Pregnancy and neonatal outcomes

Pregnancy outcomes included clinical pregnancy rate, early miscarriage rate, late miscarriage rate, implantation rate, ongoing pregnancy rate, ectopic pregnancy rate and live birth rate. Clinical pregnancy was defined as the presence of a gestational sac with fetal heart activity during ultrasound examination 7 weeks after FET. The early miscarriage rate was defined as the proportion of patients with spontaneous pregnancy termination before the gestational age of 12 weeks. The late miscarriage rate was defined as the proportion of patients with pregnancy termination after the gestational age of 12 weeks. The multiple pregnancy rate was defined as the number of patients with two or more gestational sacs divided by the number of pregnant patients. The implantation rate was defined as the number of gestational sacs divided by the number of embryos transferred. The live-birth rate was defined as the proportion of patients with live birth among all transfer cycles.

Neonatal outcomes included preterm birth (PTB), low birth weight (LBW), gestational age, mode of delivery, early neonatal mortality and congenital malformations.
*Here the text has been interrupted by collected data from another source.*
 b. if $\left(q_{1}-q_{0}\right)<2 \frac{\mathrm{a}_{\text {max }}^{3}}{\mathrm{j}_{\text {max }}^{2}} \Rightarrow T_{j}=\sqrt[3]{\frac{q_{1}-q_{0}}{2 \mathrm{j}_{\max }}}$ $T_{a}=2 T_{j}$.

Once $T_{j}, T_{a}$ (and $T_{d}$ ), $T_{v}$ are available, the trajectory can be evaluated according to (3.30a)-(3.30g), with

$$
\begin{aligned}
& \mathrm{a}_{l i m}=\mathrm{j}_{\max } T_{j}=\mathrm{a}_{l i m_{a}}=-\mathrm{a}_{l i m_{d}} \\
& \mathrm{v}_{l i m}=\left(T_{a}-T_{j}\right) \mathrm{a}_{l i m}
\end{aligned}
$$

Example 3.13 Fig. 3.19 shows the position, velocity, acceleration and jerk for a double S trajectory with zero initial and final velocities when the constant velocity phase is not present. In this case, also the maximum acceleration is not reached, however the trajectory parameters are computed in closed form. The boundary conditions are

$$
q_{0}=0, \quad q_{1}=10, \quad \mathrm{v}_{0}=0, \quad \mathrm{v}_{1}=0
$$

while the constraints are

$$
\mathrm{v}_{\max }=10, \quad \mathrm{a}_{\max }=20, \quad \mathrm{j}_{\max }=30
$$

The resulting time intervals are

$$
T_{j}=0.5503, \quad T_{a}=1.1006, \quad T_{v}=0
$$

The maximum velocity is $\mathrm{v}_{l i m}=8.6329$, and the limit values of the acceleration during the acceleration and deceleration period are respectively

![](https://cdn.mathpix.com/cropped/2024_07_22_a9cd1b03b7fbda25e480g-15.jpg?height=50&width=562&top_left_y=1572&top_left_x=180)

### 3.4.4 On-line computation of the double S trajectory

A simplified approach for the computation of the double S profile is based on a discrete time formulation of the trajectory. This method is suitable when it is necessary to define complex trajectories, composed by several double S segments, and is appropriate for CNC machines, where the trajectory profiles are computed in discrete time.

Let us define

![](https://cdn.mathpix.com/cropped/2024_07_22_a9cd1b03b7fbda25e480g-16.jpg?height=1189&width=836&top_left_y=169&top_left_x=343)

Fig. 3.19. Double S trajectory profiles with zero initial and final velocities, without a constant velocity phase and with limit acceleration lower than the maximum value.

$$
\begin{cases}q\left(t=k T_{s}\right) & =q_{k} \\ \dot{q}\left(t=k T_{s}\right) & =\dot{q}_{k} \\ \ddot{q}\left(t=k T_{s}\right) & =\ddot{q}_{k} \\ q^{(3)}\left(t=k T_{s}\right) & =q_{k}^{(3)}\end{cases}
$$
PTB was defined as deliveries before 37 weeks of gestation. LBW was defined as birth weights within 2500 g. Early neonatal death was defined as the death of a live-born baby within 7 days of birth. Congenital anomalies were defined as all structural, functional, and genetic anomalies diagnosed in aborted fetuses, at birth or in the neonatal period. Congenital malformations were classified using the International Classification of Diseases Q codes (Q00–Q99) as conditions registered in the International Statistical Classification of Diseases and Related Health Problems12.

Statistical Analysis

Statistical analyses were carried out using SPSS 19.0 software (SPSS, Inc.). Data were presented as means ± SD; qualitative data were presented as percentages. Data were analyzed using the Student’s t-test, Mann-Whitney U-test, and, x2-test where appropriate. The Mann-Whitney U-test was used for the variables of non-normal distribution. P < 0.05 was considered statistically significant.